Ruben Ros – Board Member UNA-NL
The coronavirus has awakened something in our political leaders. After some first weeks of denial and negligence most of them acknowledged the gravity of the COVID-19 pandemic. Schools were shut, public gatherings forbidden and lockdowns proclaimed.
It is striking how the language of political leaders has been drenched in militarism. We are “at war” with the virus. Emmanuel Macron spoke of an “invisible enemy” and Boris Johnson, in his next attempt to present himself as the next Winston Churchill, called for a collective national effort similar to the one the British people delivered during the Second World War. In the meantime, healthcare workers are praised as soldiers. We receive messages “from the front” on a daily basis and the international scramble for ventilators and face masks comes across as a full-blown intelligence operation.

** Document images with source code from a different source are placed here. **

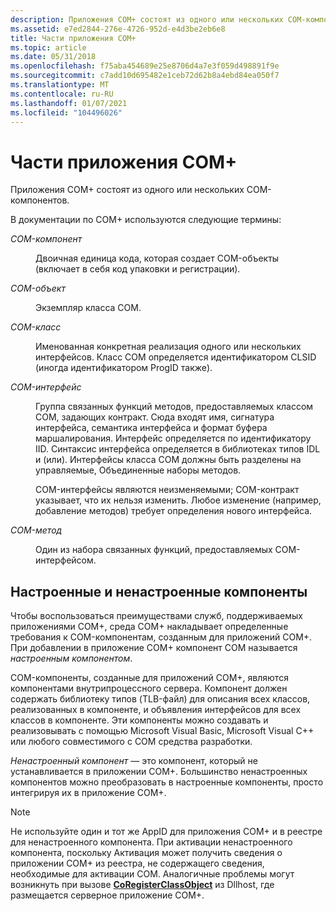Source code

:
 ```yaml
---
description: Приложения COM+ состоят из одного или нескольких COM-компонентов.
ms.assetid: e7ed2844-276e-4726-952d-e4d3be2eb6e8
title: Части приложения COM+
ms.topic: article
ms.date: 05/31/2018
ms.openlocfilehash: f75aba454689e25e8706d4a7e3f059d498891f9e
ms.sourcegitcommit: c7add10d695482e1ceb72d62b8a4ebd84ea050f7
ms.translationtype: MT
ms.contentlocale: ru-RU
ms.lasthandoff: 01/07/2021
ms.locfileid: "104496026"
---
```

# <a name="parts-of-a-com-application"></a>Части приложения COM+

Приложения COM+ состоят из одного или нескольких COM-компонентов.

В документации по COM+ используются следующие термины:

<dl> <dt>

<span id="COM_component"></span><span id="com_component"></span><span id="COM_COMPONENT"></span>*COM-компонент*
</dt> <dd>

Двоичная единица кода, которая создает COM-объекты (включает в себя код упаковки и регистрации).

</dd> <dt>

<span id="COM_object"></span><span id="com_object"></span><span id="COM_OBJECT"></span>*COM-объект*
</dt> <dd>

Экземпляр класса COM.

</dd> <dt>

<span id="COM_class"></span><span id="com_class"></span><span id="COM_CLASS"></span>*COM-класс*
</dt> <dd>

Именованная конкретная реализация одного или нескольких интерфейсов. Класс COM определяется идентификатором CLSID (иногда идентификатором ProgID также).

</dd> <dt>

<span id="COM_interface"></span><span id="com_interface"></span><span id="COM_INTERFACE"></span>*COM-интерфейс*
</dt> <dd>

Группа связанных функций методов, предоставляемых классом COM, задающих контракт. Сюда входят имя, сигнатура интерфейса, семантика интерфейса и формат буфера маршалирования. Интерфейс определяется по идентификатору IID. Синтаксис интерфейса определяется в библиотеках типов IDL и (или). Интерфейсы класса COM должны быть разделены на управляемые, Объединенные наборы методов.

COM-интерфейсы являются неизменяемыми; COM-контракт указывает, что их нельзя изменить. Любое изменение (например, добавление методов) требует определения нового интерфейса.

</dd> <dt>

<span id="COM_method"></span><span id="com_method"></span><span id="COM_METHOD"></span>*COM-метод*
</dt> <dd>

Один из набора связанных функций, предоставляемых COM-интерфейсом.

</dd> </dl>

## <a name="configured-and-unconfigured-components"></a>Настроенные и ненастроенные компоненты

Чтобы воспользоваться преимуществами служб, поддерживаемых приложениями COM+, среда COM+ накладывает определенные требования к COM-компонентам, созданным для приложений COM+. При добавлении в приложение COM+ компонент COM называется *настроенным компонентом*.

COM-компоненты, созданные для приложений COM+, являются компонентами внутрипроцессного сервера. Компонент должен содержать библиотеку типов (TLB-файл) для описания всех классов, реализованных в компоненте, и объявления интерфейсов для всех классов в компоненте. Эти компоненты можно создавать и реализовывать с помощью Microsoft Visual Basic, Microsoft Visual C++ или любого совместимого с COM средства разработки.

*Ненастроенный компонент* — это компонент, который не устанавливается в приложении COM+. Большинство ненастроенных компонентов можно преобразовать в настроенные компоненты, просто интегрируя их в приложение COM+.

> [!Note]  
> Не используйте один и тот же AppID для приложения COM+ и в реестре для ненастроенного компонента. При активации ненастроенного компонента, поскольку Активация может получить сведения о приложении COM+ из реестра, не содержащего сведения, необходимые для активации COM. Аналогичные проблемы могут возникнуть при вызове [**CoRegisterClassObject**](/windows/desktop/api/combaseapi/nf-combaseapi-coregisterclassobject) из Dllhost, где размещается серверное приложение COM+.

 

 

 
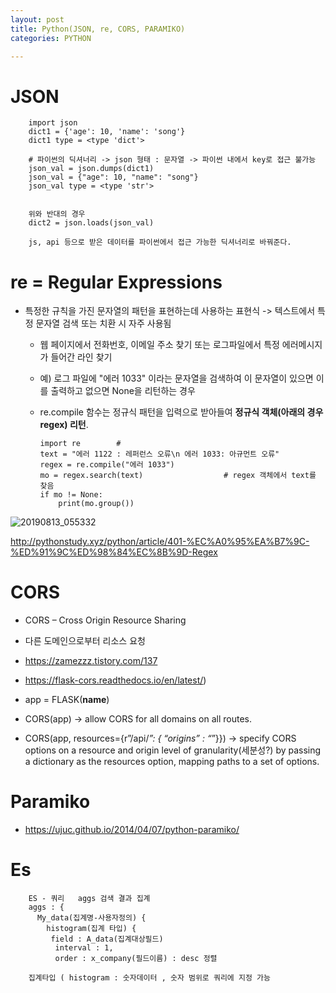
 ```yaml
---
layout: post
title: Python(JSON, re, CORS, PARAMIKO)
categories: PYTHON

---
```



# JSON


        import json
        dict1 = {'age': 10, 'name': 'song'}
        dict1 type = <type 'dict'>
        
        # 파이썬의 딕셔너리 -> json 형태 : 문자열 -> 파이썬 내에서 key로 접근 불가능
        json_val = json.dumps(dict1)              
        json_val = {"age": 10, "name": "song"}
        json_val type = <type 'str'>
        
        
        위와 반대의 경우
        dict2 = json.loads(json_val)
        
        js, api 등으로 받은 데이터를 파이썬에서 접근 가능한 딕셔너리로 바꿔준다.
        
        
       
        

# re = Regular Expressions 
* 특정한 규칙을 가진 문자열의 패턴을 표현하는데 사용하는 표현식 -> 텍스트에서 특정 문자열 검색 또는 치환 시 자주 사용됨
  * 웹 페이지에서 전화번호, 이메일 주소 찾기 또는 로그파일에서 특정 에러메시지가 들어간 라인 찾기
  * 예) 로그 파일에 "에러 1033" 이라는 문자열을 검색하여 이 문자열이 있으면 이를 출력하고 없으면 None을 리턴하는 경우
  * re.compile 함수는 정규식 패턴을 입력으로 받아들여 **정규식 객체(아래의 경우 regex) 리턴**. 
  
  
        import re        # 
        text = "에러 1122 : 레퍼런스 오류\n 에러 1033: 아규먼트 오류"
        regex = re.compile("에러 1033")                               
        mo = regex.search(text)                  # regex 객체에서 text를 찾음 
        if mo != None:
            print(mo.group()) 
            
![20190813_055332](https://user-images.githubusercontent.com/47915302/62897695-c20abc80-bd8e-11e9-9d86-6333e48cbc90.png)            
            
http://pythonstudy.xyz/python/article/401-%EC%A0%95%EA%B7%9C-%ED%91%9C%ED%98%84%EC%8B%9D-Regex


# CORS
* CORS – Cross Origin Resource Sharing 
* 다른 도메인으로부터 리소스 요청 
* https://zamezzz.tistory.com/137
* https://flask-cors.readthedocs.io/en/latest/)

* app = FLASK(__name__)
* CORS(app) -> allow CORS for all domains on all routes.

* CORS(app, resources={r”/api/*”: { “origins” : “*”}})   ->  specify CORS options on a resource and origin level of granularity(세분성?) by passing a dictionary as the resources option, mapping paths to a set of options.


# Paramiko 

* https://ujuc.github.io/2014/04/07/python-paramiko/



# Es

        ES - 쿼리   aggs 검색 결과 집계 
        aggs : {       
          My_data(집계명-사용자정의) {
            histogram(집계 타입) {
             field : A_data(집계대상필드)
              interval : 1,
              order : x_company(필드이름) : desc 정렬

        집계타입 ( histogram : 숫자데이터 , 숫자 범위로 쿼리에 지정 가능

The corona virus is framed as a war, and this is a problem. A virus is not a war, and saying that it is hinders the search for creative solutions, democratic deliberation and multilateral collaboration.
Fighting a virus is nothing like a war. Last month the British historian David Edgerton wrote in the New Statesman how comparing the corona virus is questionable in a multitude of ways. Wars mobilize societies while viruses bring them to a full stop. The idea of wars as moments of national unity is also highly problematic. In fact, wars often create new enemies. While our leaders are eager to mobilize the electorate in the face of an “invisible enemy”, it is exactly the invisibility of that enemy that stimulates the search for other scapegoats. Overall, any comparison between wars and the virus leads to the conclusion that saying that we are at war is nothing but a narcissistic fantasy made up by people who probably never experienced the horrors of armed conflict themselves.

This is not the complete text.